PROBLEM TO SOLVE — Pictures excluded, please retype exactly the lines from the start of the data through the line that contains "Using the Library View – Plex", both ends kept, and nothing beyond them.

RECORD EXCERPTS —
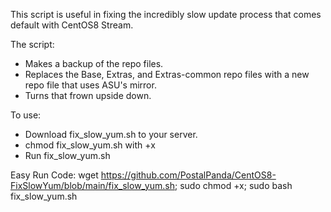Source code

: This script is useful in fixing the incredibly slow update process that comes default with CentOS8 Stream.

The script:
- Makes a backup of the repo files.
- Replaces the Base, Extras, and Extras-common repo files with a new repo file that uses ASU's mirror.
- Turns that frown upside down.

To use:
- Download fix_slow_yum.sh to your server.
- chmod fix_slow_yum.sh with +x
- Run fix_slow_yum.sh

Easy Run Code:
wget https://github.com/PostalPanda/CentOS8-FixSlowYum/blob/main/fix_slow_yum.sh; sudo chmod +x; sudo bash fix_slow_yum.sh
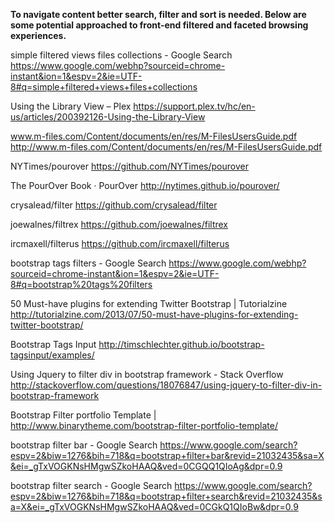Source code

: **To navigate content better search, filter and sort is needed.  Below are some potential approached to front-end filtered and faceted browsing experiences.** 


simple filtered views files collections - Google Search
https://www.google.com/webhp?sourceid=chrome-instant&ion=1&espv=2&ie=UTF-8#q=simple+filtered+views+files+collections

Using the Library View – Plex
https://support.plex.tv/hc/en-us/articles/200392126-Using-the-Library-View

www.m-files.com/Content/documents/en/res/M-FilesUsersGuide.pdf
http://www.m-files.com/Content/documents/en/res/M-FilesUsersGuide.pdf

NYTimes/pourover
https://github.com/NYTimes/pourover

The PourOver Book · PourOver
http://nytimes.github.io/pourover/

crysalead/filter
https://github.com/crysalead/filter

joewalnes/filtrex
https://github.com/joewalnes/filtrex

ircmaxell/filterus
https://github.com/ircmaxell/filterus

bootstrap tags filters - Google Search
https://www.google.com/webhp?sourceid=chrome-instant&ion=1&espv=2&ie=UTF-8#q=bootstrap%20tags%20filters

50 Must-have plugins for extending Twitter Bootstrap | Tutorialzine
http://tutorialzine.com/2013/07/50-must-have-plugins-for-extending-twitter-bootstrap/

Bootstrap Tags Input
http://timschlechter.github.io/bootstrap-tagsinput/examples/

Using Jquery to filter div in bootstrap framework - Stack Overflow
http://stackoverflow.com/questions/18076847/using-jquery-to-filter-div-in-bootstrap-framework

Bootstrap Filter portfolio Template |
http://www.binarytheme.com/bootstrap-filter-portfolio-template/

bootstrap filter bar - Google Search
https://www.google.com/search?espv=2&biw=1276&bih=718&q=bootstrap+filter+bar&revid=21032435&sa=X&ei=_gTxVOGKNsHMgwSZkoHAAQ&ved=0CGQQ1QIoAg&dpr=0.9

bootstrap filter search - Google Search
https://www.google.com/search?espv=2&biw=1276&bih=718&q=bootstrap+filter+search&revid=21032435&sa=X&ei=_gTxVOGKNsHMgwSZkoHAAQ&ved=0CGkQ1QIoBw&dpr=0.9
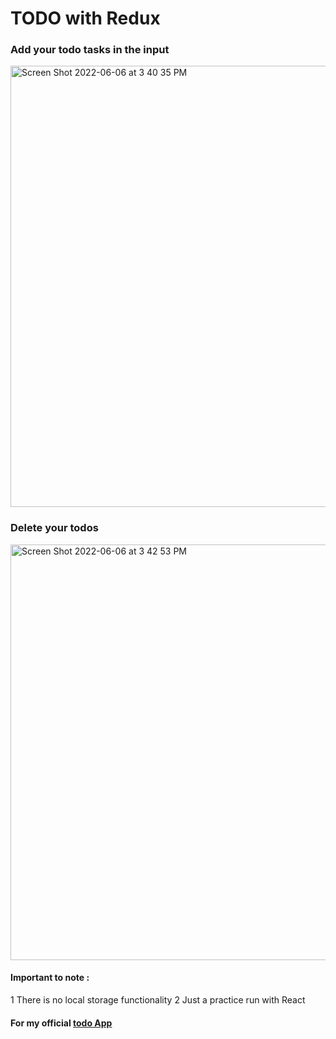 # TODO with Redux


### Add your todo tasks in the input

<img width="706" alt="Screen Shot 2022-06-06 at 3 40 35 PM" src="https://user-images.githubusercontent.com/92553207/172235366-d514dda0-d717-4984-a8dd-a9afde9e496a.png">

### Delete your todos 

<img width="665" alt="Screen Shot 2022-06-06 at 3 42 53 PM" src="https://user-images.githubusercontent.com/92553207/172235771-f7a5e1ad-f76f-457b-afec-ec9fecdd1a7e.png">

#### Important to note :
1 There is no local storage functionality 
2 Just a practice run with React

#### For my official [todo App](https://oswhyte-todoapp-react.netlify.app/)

RESULT OF THE EXERCISE —
Source code

: This script is useful in fixing the incredibly slow update process that comes default with CentOS8 Stream.

The script:
- Makes a backup of the repo files.
- Replaces the Base, Extras, and Extras-common repo files with a new repo file that uses ASU's mirror.
- Turns that frown upside down.

To use:
- Download fix_slow_yum.sh to your server.
- chmod fix_slow_yum.sh with +x
- Run fix_slow_yum.sh

Easy Run Code:
wget https://github.com/PostalPanda/CentOS8-FixSlowYum/blob/main/fix_slow_yum.sh; sudo chmod +x; sudo bash fix_slow_yum.sh
Source code

: **To navigate content better search, filter and sort is needed.  Below are some potential approached to front-end filtered and faceted browsing experiences.** 


simple filtered views files collections - Google Search
https://www.google.com/webhp?sourceid=chrome-instant&ion=1&espv=2&ie=UTF-8#q=simple+filtered+views+files+collections

Using the Library View – Plex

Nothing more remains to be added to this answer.